SA Bugzilla – Bug 7215
Towards supporting IDNA (Internationalizing Domain Names in Applications)
Last modified: 2022-03-06 12:48:00 UTC
Opening this ticket to coordinate our efforts towards supporting Internationalizing Domain Names (which is also coupled with better use of Unicode features of Perl). As Kevin's plan is to play with this during Summer, I'm attaching my current work in this area to avoid duplicating work. None of this is yet set in stone, so it is open to reshuffling of code or ditching/replacing/reorganizing it altogether. The main idea is to provide some tools and example code. It makes use of a perl module Net::LibIDN, and issues a warning if this module is not available (and then the feature is off). Should be compatible with existing code. Might even work with perl 5.8.9, although 5.12 or later would be a better choice for its much improved Unicode support. I'm running this changed code (in SA trunk (4.0), Perl 5.20 and 5.22) for the last two months: it solves my immediate problem in turning U-labels (in Unicode URIs) to ASCII Compatible Encoding (ACE) for the purpose of URI lookups against black/white-lists. Not perfect, but better than nothing. The main problem there is that a text parser (or HTML parser) does a poor job of extracting Unicode URIs from text, e.g. it has no notion of Unicode whitespace or a set of characters allowed in U-labels. Instead of the more complex task of fixing the text parser, as a stop-gap solution I added some sanitation code for extracted URIs: trimming prefix and suffix characters that cannot appear in a valid Unicode URI. This sanitation code would eventually be removed when a parser is improved. Provided general-purpose subroutines are: - MS::Util::idn_to_ascii - MS::Util::is_valid_utf_8 and the three user-defined character classes: - InIDNAWhitespace, - InIDNAFullStop, - InIDNA2008
Created attachment 5313 [details] Provides idn_to_ascii() and is_valid_utf_8(), and some char classes
Some examples from our logs: util: idn_to_ascii: converted to ACE (0): /www.tretjičlen.si/ -> /www.xn--tretjilen-qfb.si/ util: idn_to_ascii: converted to ACE (0): /www.fenster-türen-technik.de/ -> /www.xn--fenster-tren-technik-xec.de/ idn_to_ascii: converted to ACE (0): /www.zdš.si/ -> /www.xn--zd-mta.si/ util: idn_to_ascii: extracted: /www.ichc2016.com’’/ -> /www.ichc2016.com/ util: idn_to_ascii: extracted: /www.incose.org)会员/ -> /www.incose.org/
Created attachment 5322 [details] Introduce Util::idn_to_ascii and make use of it Here is a focused variant of the previously attached patch, which provides the Util::idn_to_ascii (which calls Net::LibIDN if it is available and is needed), and makes use of it where necessary (i.e. wherever DNS query is being assembled). The following feature as mentioned in the opening posting is _not_ included with this patch - it should be implemented elsewhere: | Instead of the more complex task of fixing | the text parser, as a stop-gap solution I added some sanitation | code for extracted URIs: trimming prefix and suffix characters | that cannot appear in a valid Unicode URI. This sanitation code | would eventually be removed when a parser is improved. Similarly the user-defined character classes InIDNAWhitespace, InIDNAFullStop, and InIDNA2008 are _not_ included in this patch so that it can remain clean and focused on a single task of introducing idn_to_ascii() and is_valid_utf_8(). trunk: Sending lib/Mail/SpamAssassin/AsyncLoop.pm Sending lib/Mail/SpamAssassin/Dns.pm Sending lib/Mail/SpamAssassin/DnsResolver.pm Sending lib/Mail/SpamAssassin/Plugin/AskDNS.pm Sending lib/Mail/SpamAssassin/Plugin/HeaderEval.pm Sending lib/Mail/SpamAssassin/Plugin/URIDNSBL.pm Sending lib/Mail/SpamAssassin/Util.pm Committed revision 1694252. Please yell if this is for some reason unacceptable :)
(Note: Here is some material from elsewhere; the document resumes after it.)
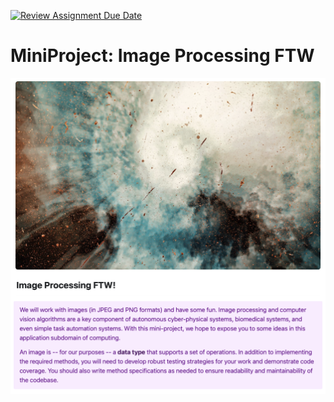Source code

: [![Review Assignment Due Date](https://classroom.github.com/assets/deadline-readme-button-22041afd0340ce965d47ae6ef1cefeee28c7c493a6346c4f15d667ab976d596c.svg)](https://classroom.github.com/a/dS7z8uAn)
# MiniProject: Image Processing FTW

 [![Miniproject Description](img/Cover-MP-ImageProcessing.png)](https://ubc-ece.craft.me/mp-ImageProcessing)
I see that Jenkins is not happy: the t/idn_dots.t test failed, although it does pass here (perl 5.22). Seems like the version of perl on Jenkins is 5.8.6 (i.e. 11 years old:) . Will look for a workaround...
I tested locally with 5.8.6 and recreated. testing now with 5.17.8
got it: trunk: Override the silly global "use bytes", breaks Unicode handling Sending lib/Mail/SpamAssassin/Util.pm Committed revision 1694272. This common idiom 'use bytes' will keep biting us on the way to better Unicode support. Should get rid of it eventually throughout.
Failed on 5.14.8 likely your use bytes change will fix it though. NOTE: For IDN work, I think will want to require a newer perl and possibly using perlbrew or something similar for SA to install it's own perl installation so we aren't distro dependent. Thoughts?
> NOTE: For IDN work, I think will want to require a newer perl and possibly > using perlbrew or something similar for SA to install it's own perl > installation so we aren't distro dependent. Thoughts? The oldest 5.8 in perlbrew is 5.8.9, tried it and it works. I didn't notice the error because I did have a Net::LibIDN installed, which did the dots replacement instead of our explicit code, thus masking the problem in the idn_dots.t test. If we can afford to have multiple versions of perl installed and running under jenkins, perlbrew is probably the most straightforward. Dependency modules would need to be installed (e.g. by cpanm) into each brew instance.
My expectation with using more UTF8 (or 16) as the internal guts for SA is that perl 5.14 becomes a baseline install where that works well from my memory at least. I want to set a good expectation that newer perl is needed for SA 4.X unless you think I'm just being elitist.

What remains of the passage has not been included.